If it were only that easy. Yes, I will outline the steps necessary to build out a Data Warehouse. But that is only part of the story. Depending on your definition of failure, many, if not most Data Warehouse efforts do not make the grade. Why is that?
I have boiled it down to two factors: Organization Will and Organizational Maturity. Absent either of the two, a Data Warehouse effort will likely not succeed. Throughout the presentation of the steps I will intersperse checkpoints against these two factors. If your organization cannot pass the checkpoints I would recommend against executing the steps.

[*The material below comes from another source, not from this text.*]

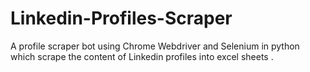 # Linkedin-Profiles-Scraper
A profile scraper bot using Chrome Webdriver and Selenium in python which scrape the content of Linkedin profiles into excel sheets .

One popular alternative is to build independent Data Marts. A key mantra in Data Warehousing is “a single source of the truth.” The independent Data Mart efforts will each come to their own conclusion of what is a Product, or what is a Customer is? “My Mart says we have 1258 Customers.” Well, my Mart says we have 1301 Customers.” Who is right? Who knows? Factor in the time spent attempting to correlate results across two or more of these independently built Marts and the sum of the ROI of the individual efforts will be eroded, if not turned negative.

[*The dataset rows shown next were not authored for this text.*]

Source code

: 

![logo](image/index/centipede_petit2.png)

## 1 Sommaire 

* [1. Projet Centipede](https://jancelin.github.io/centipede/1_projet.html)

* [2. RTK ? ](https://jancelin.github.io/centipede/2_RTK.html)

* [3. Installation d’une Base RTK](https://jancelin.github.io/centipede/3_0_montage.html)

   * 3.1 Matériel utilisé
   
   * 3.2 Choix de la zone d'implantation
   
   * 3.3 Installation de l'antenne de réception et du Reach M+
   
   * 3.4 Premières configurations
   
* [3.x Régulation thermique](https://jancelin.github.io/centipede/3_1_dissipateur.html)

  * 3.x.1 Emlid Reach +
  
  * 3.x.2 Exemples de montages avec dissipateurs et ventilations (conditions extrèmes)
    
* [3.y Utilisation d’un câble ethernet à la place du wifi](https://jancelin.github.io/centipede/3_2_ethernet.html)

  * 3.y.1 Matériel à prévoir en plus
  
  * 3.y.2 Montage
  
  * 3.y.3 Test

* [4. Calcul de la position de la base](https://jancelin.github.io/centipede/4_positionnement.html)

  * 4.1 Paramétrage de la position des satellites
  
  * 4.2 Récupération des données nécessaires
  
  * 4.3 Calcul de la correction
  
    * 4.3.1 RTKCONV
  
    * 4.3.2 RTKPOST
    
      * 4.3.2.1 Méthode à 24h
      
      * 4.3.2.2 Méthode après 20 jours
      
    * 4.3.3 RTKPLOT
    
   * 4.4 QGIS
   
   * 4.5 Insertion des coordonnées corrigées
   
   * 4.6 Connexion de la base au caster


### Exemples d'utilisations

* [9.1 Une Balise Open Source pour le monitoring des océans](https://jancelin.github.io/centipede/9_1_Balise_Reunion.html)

If you are not sufficiently discouraged, here are the steps to build an integrated Data Warehouse:
- Build an Enterprise Conceptual Data Model
- Identify potential Facts and Dimensions
- Initiate a Data Stewardship Program
- Determine an iterative implementation plan for Facts and Dimensions
- For each iteration:
· Identify data sources for each Fact and Dimension
· Develop ETL to populate the Facts and Dimensions
- Develop a meaningful set of reports, cubes and dashboards based on the data available under a coordinated Business Intelligence (BI) program
Let’s take a look at each step in more detail. Rather than reinventing the wheel here, I have included inline links to relevant articles.

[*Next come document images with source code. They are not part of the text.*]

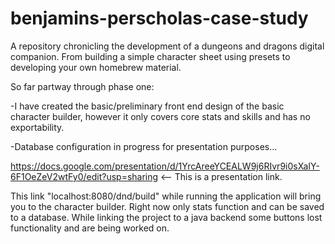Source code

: # benjamins-perscholas-case-study
A repository chronicling the development of a dungeons and dragons digital companion. From building a simple character sheet using presets to developing your own homebrew material.

So far partway through phase one:

  -I have created the basic/preliminary front end design of the basic character builder, however it only covers core stats and skills and has no exportability.
  
  -Database configuration in progress for presentation purposes...

https://docs.google.com/presentation/d/1YrcAreeYCEALW9j6RIvr9i0sXaIY-6F1OeZeV2wtFy0/edit?usp=sharing
<-- This is a presentation link.

This link "localhost:8080/dnd/build" while running the application will bring you to the character builder. Right now only stats function and can be saved to a database. While linking the project to a java backend some buttons lost functionality and are being worked on.
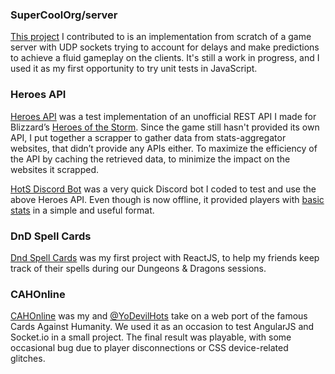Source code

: ### SuperCoolOrg/server

[This project](https://github.com/supercoolorg/server)
I contributed to is an implementation from scratch of a game server with 
UDP sockets trying to account for delays and make predictions to achieve
a fluid gameplay on the clients. It's still a work in progress, and I used
it as my first opportunity to try unit tests in JavaScript.

### Heroes API

[Heroes API](https://glitch.com/~heroes-api) was a test implementation of
an unofficial REST API I made for Blizzard’s [Heroes of the Storm](https://heroesofthestorm.com). Since the game still hasn't provided its own API, I put together a scrapper to gather data from stats-aggregator websites, that didn’t provide any APIs either. To maximize the efficiency of the API by caching the retrieved data,
to minimize the impact on the websites it scrapped.

[HotS Discord Bot](https://glitch.com/~hots-discord-bot) was a very quick Discord bot
I coded to test and use the above Heroes API. Even though is now offline, it provided players with [basic stats](https://imgur.com/1fo5K5L) in a 
simple and useful format.

### DnD Spell Cards
[Dnd Spell Cards](https://github.com/QUB3X/dnd-spell-cards-online) was my first project with ReactJS,
to help my friends keep track of their spells during our Dungeons & Dragons sessions.

### CAHOnline
[CAHOnline](https://github.com/QUB3X/CAHOnline) was my and [@YoDevilHots](https://twitter.com/yodevilhots) take on a web port of the famous Cards Against Humanity.
We used it as an occasion to test AngularJS and Socket.io in a small project. The final result was playable, with some occasional bug due to player disconnections or CSS device-related glitches.
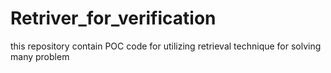 # Retriver_for_verification
this repository contain POC code for utilizing retrieval technique for solving many problem
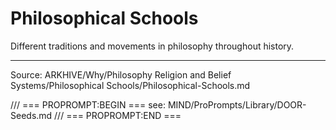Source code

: # Philosophical Schools

Different traditions and movements in philosophy throughout history.

---
Source: ARKHIVE/Why/Philosophy Religion and Belief Systems/Philosophical Schools/Philosophical-Schools.md

/// === PROPROMPT:BEGIN ===
see: MIND/ProPrompts/Library/DOOR-Seeds.md
/// === PROPROMPT:END ===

Build an Enterprise Conceptual Data Model
Many practitioners recommend against this step. I think this comes from past experiences where typical Data Architects have tried to develop too perfect a model. A comprehensive model takes too long and frustrates the business experts participating in the exercise. A quick but skillfully-executed modeling exercise will galvanize the executive team behind the warehouse effort and will save rework and false steps down the road. Give me a half dozen key executives and a similar number of operational experts from across the business willing to sit through 4 or 5 facilitated sessions spread out over a few weeks, with each session lasting 3-4 hours, and I will produce a conceptual mode sufficient to guide a data Warehouse deployment.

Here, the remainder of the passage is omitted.